Stimulus/Focus: Use 80% of your heaviest from today. Complete one complex every minute on the minute for 10 minutes.

WOD: 15 Minute GAFAP

Kettlebell Complex (1.5/1)(1/25#)

Burpees over Kettlebell

5 Shuttle Runs (25 Feet Out and Back)

*Begin with 3 reps of the complex and burpees and increase by 3 each time (3, 6, 9, 12 . . . ).
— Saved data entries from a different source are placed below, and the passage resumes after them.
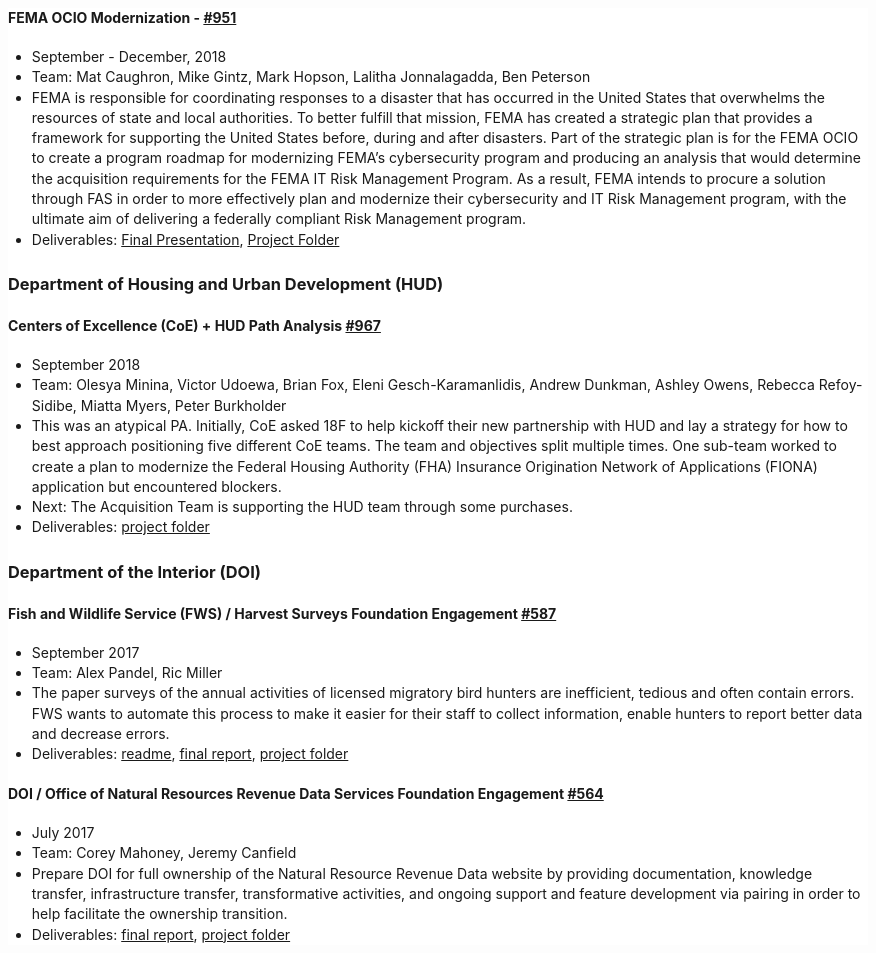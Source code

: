 #### FEMA OCIO Modernization - [#951](https://tock.18f.gov/projects/951/)
- September - December, 2018
- Team: Mat Caughron, Mike Gintz, Mark Hopson, Lalitha Jonnalagadda, Ben Peterson
- FEMA is responsible for coordinating responses to a disaster that has occurred in the United States that overwhelms the resources of state and local authorities. To better fulfill that mission, FEMA has created a strategic plan that provides a framework for supporting the United States before, during and after disasters. Part of the strategic plan is for the FEMA OCIO to create a program roadmap for modernizing FEMA’s cybersecurity program and producing an analysis that would determine the acquisition requirements for the FEMA IT Risk Management Program. As a result, FEMA intends to procure a solution through FAS in order to more effectively plan and modernize their cybersecurity and IT Risk Management program, with the ultimate aim of delivering a federally compliant Risk Management program.
- Deliverables: [Final Presentation](https://docs.google.com/presentation/d/192P69ZMAsFwxf6bFmZdzZAR5QVJRmmIcoevjshAcofM/edit), [Project Folder](https://drive.google.com/drive/folders/13UvbQNqVHDf4FPmsisn04C4Em-umllqj)

### Department of Housing and Urban Development (HUD)

#### Centers of Excellence (CoE) + HUD Path Analysis [#967](https://tock.18f.gov/projects/967)
- September 2018
- Team: Olesya Minina, Victor Udoewa, Brian Fox, Eleni Gesch-Karamanlidis, Andrew Dunkman, Ashley Owens, Rebecca Refoy-Sidibe, 
Miatta Myers, Peter Burkholder
- This was an atypical PA. Initially, CoE asked 18F to help kickoff their new partnership with HUD and lay a strategy for how to best approach positioning five different CoE teams. The team and objectives split multiple times. One sub-team worked to create a plan to modernize the Federal Housing Authority (FHA) Insurance Origination Network of Applications (FIONA) application but encountered blockers. 
- Next: The Acquisition Team is supporting the HUD team through some purchases.
- Deliverables: [project folder](https://drive.google.com/drive/u/0/folders/1hEqSZcoLVFgPNz1BNcS-ftKhwyzBeUWZ) 

### Department of the Interior (DOI)

#### Fish and Wildlife Service (FWS) / Harvest Surveys Foundation Engagement [#587](https://tock.18f.gov/projects/587/)
- September 2017
- Team: Alex Pandel, Ric Miller
- The paper surveys of the annual activities of licensed migratory bird hunters are inefficient, tedious and often contain errors. FWS wants to automate this process to make it easier for their staff to collect information, enable hunters to report better data and decrease errors.
- Deliverables: [readme](https://docs.google.com/document/d/195j01IFUkzQ34d3HAiD-VdnA1Fn_rrqR2VtUVLZ_4rM/edit), [final report](https://docs.google.com/document/d/1wfJn0Svbn189D4wmBquYt35alqi1awlNni0wHrhoZFk/edit#), [project folder](https://drive.google.com/drive/u/0/folders/0B66nw3kJR0r8TTJtSTVKcTRTNm8)

#### DOI / Office of Natural Resources Revenue Data Services Foundation Engagement [#564](https://tock.18f.gov/projects/564/)
- July 2017
- Team: Corey Mahoney, Jeremy Canfield
- Prepare DOI for full ownership of the Natural Resource Revenue Data website by providing documentation, knowledge transfer, infrastructure transfer, transformative activities, and ongoing support and feature development via pairing in order to help facilitate the ownership transition.
- Deliverables: [final report](https://docs.google.com/presentation/d/1t-c80p7jnvf74srNqbEi00gJ7UbkKsjLJU7DuIvsFwU/edit#slide=id.g1f9751b7dd_0_203), [project folder](https://drive.google.com/drive/u/0/folders/0B_FgIWl2WPMEMDF5ZzN5UWE3aUk)
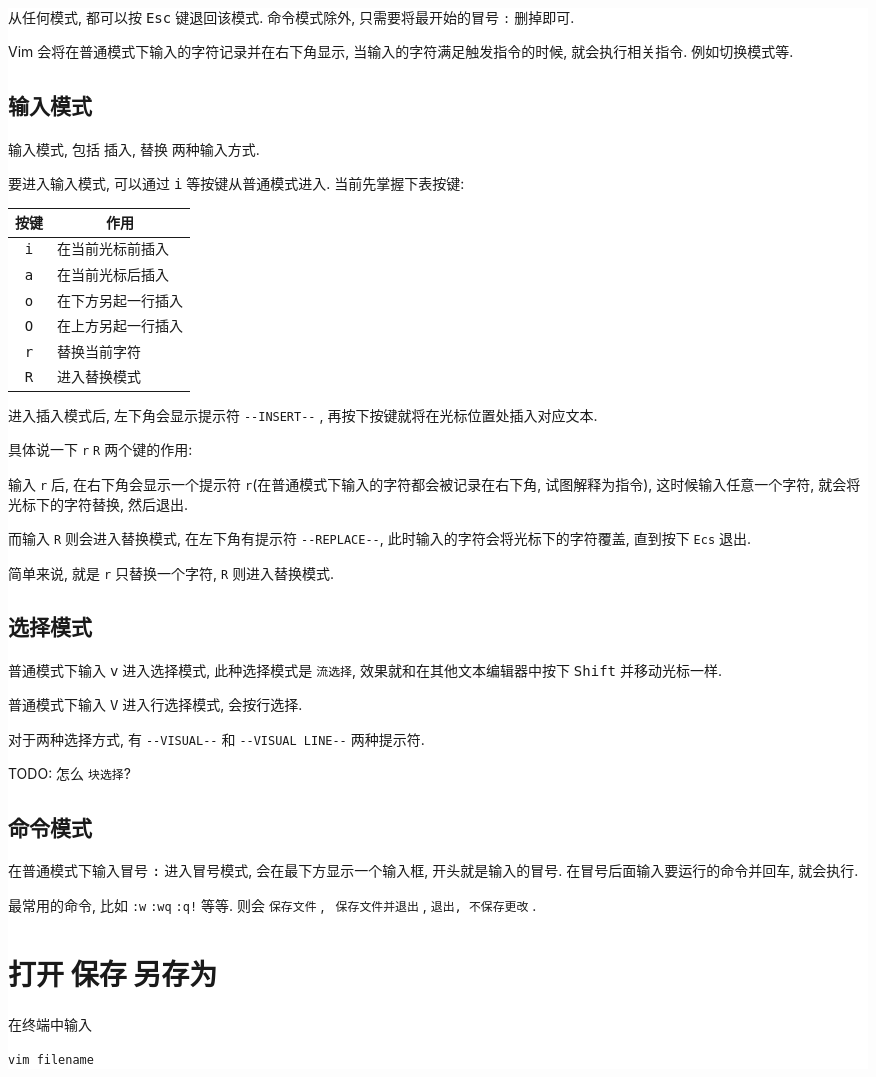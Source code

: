 从任何模式, 都可以按 <kbd>Esc</kbd> 键退回该模式. 命令模式除外, 只需要将最开始的冒号 `:` 删掉即可.

Vim 会将在普通模式下输入的字符记录并在右下角显示, 当输入的字符满足触发指令的时候, 就会执行相关指令. 例如切换模式等.

## 输入模式

输入模式, 包括 插入, 替换 两种输入方式.

要进入输入模式, 可以通过 <kbd>i</kbd> 等按键从普通模式进入. 当前先掌握下表按键:

|     按键     | 作用               |
| :----------: | ------------------ |
| <kbd>i</kbd> | 在当前光标前插入   |
| <kbd>a</kbd> | 在当前光标后插入   |
| <kbd>o</kbd> | 在下方另起一行插入 |
| <kbd>O</kbd> | 在上方另起一行插入 |
| <kbd>r</kbd> | 替换当前字符       |
| <kbd>R</kbd> | 进入替换模式       |



进入插入模式后, 左下角会显示提示符 `--INSERT--` , 再按下按键就将在光标位置处插入对应文本.

具体说一下 `r` `R` 两个键的作用:

输入 `r` 后, 在右下角会显示一个提示符 `r`(在普通模式下输入的字符都会被记录在右下角, 试图解释为指令), 这时候输入任意一个字符, 就会将光标下的字符替换, 然后退出.

而输入 `R` 则会进入替换模式, 在左下角有提示符 `--REPLACE--`, 此时输入的字符会将光标下的字符覆盖, 直到按下 `Ecs` 退出.

简单来说, 就是 `r` 只替换一个字符, `R` 则进入替换模式.

## 选择模式

普通模式下输入 <kbd>v</kbd> 进入选择模式, 此种选择模式是 `流选择`, 效果就和在其他文本编辑器中按下 <kbd>Shift</kbd> 并移动光标一样.

普通模式下输入 <kbd>V</kbd> 进入行选择模式, 会按行选择.

对于两种选择方式, 有 `--VISUAL--` 和 `--VISUAL LINE--` 两种提示符.

TODO: 怎么 `块选择`?

## 命令模式

在普通模式下输入冒号 <kbd>:</kbd> 进入冒号模式, 会在最下方显示一个输入框, 开头就是输入的冒号. 在冒号后面输入要运行的命令并回车, 就会执行.

最常用的命令, 比如 `:w` `:wq` `:q!` 等等. 则会 `保存文件` , ` 保存文件并退出` , `退出, 不保存更改` .

# 打开 保存 另存为

在终端中输入

```sh
vim filename
```
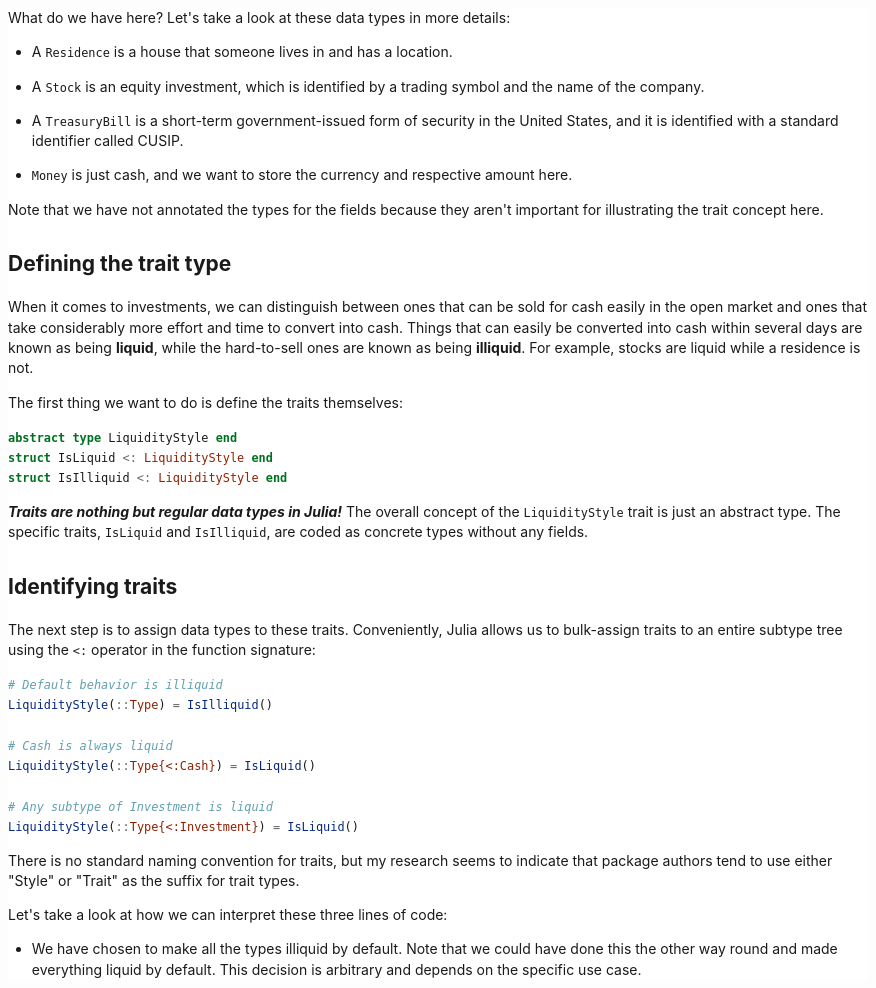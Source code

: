 What do we have here? Let's take a look at these data types in more details:

- A `Residence` is a house that someone lives in and has a location.

- A `Stock` is an equity investment, which is identified by a trading symbol and the name of the company.

- A `TreasuryBill` is a short-term government-issued form of security in the United States, and it is identified with a standard identifier called CUSIP.

- `Money` is just cash, and we want to store the currency and respective amount here.

Note that we have not annotated the types for the fields because they aren't important for illustrating the trait concept here.

## Defining the trait type

When it comes to investments, we can distinguish between ones that can be sold for cash easily in the open market and ones that take considerably more effort and time to convert into cash. Things that can easily be converted into cash within several days are known as being **liquid**, while the hard-to-sell ones are known as being **illiquid**. For example, stocks are liquid while a residence is not.

The first thing we want to do is define the traits themselves:

```julia
abstract type LiquidityStyle end
struct IsLiquid <: LiquidityStyle end
struct IsIlliquid <: LiquidityStyle end
```

**_Traits are nothing but regular data types in Julia!_** The overall concept of the `LiquidityStyle` trait is just an abstract type. The specific traits, `IsLiquid` and `IsIlliquid`, are coded as concrete types without any fields.

## Identifying traits

The next step is to assign data types to these traits. Conveniently, Julia allows us to bulk-assign traits to an entire subtype tree using the `<:` operator in the function signature:

```julia
# Default behavior is illiquid
LiquidityStyle(::Type) = IsIlliquid()

# Cash is always liquid
LiquidityStyle(::Type{<:Cash}) = IsLiquid()

# Any subtype of Investment is liquid
LiquidityStyle(::Type{<:Investment}) = IsLiquid()
```

There is no standard naming convention for traits, but my research seems to indicate that package authors tend to use either "Style" or "Trait" as the suffix for trait types.

Let's take a look at how we can interpret these three lines of code:

- We have chosen to make all the types illiquid by default. Note that we could have done this the other way round and made everything liquid by default. This decision is arbitrary and depends on the specific use case.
Shuttle runs stay constant at 5 each time.

*Complex: 1 Goblet Squat + 1 Goblet Lunge L + R (One KB)

Stimulus/Focus: Aim to complete the complex reps unbroken. Find a steady pace on the burpees. Keep moving on the shuttle runs.

Cool Down: 3 Rounds

100 Meter KB Farmer’s Carry (Switch Sides at Turn Around Point)

20 Standing Oblique Crunches with KB (10 per side)

Posted on

03 November 2023

Warm up: Coach’s Choice

Strength/Skill: Power Clean + Power Jerk

1 x 1 x 1 x 1 x 1

Stimulus/Focus: Start at 70% of your push jerk. Complete one complex every two minutes for 5 rounds. Get AHAP.

WOD: 21-18-15-12-9-6-3 For Time (18 Minute Cap)

Kettlebell Swings (1.5/1)(1/25#)

Burpees to Target

Stimulus/Focus: There is nothing technical here. Aim to go unbroken on your KB swings. Find a steady pace on your burpees.

Cool Down: 500 Meter Row

Posted on

02 November 2023

Warm up: Coach’s Choice

Strength/Skill: Floor Press

1 x 5

Stimulus/Focus: Spend 10 minutes getting to a heavy 5 for the day.

3 Rounds (10 Minute Cap)

Max Effort Unbroken Floor Press Reps (80% of Today’s Heavy 5)

Stimulus/Focus: You have 10 minutes to use. Complete three sets of max effort unbroken floor press reps at 80% of your heaviest set of 5 from today. Rest as needed between sets. You will have three separate scores.

WOD: 15 Minute AMRAP

5 Chest to Bar

10 Handstand Push Ups

20 Alternating Lunges

Stimulus/Focus: Attempt to do all work unbroken or with one break in each movement if needed. Aim for 5 rounds.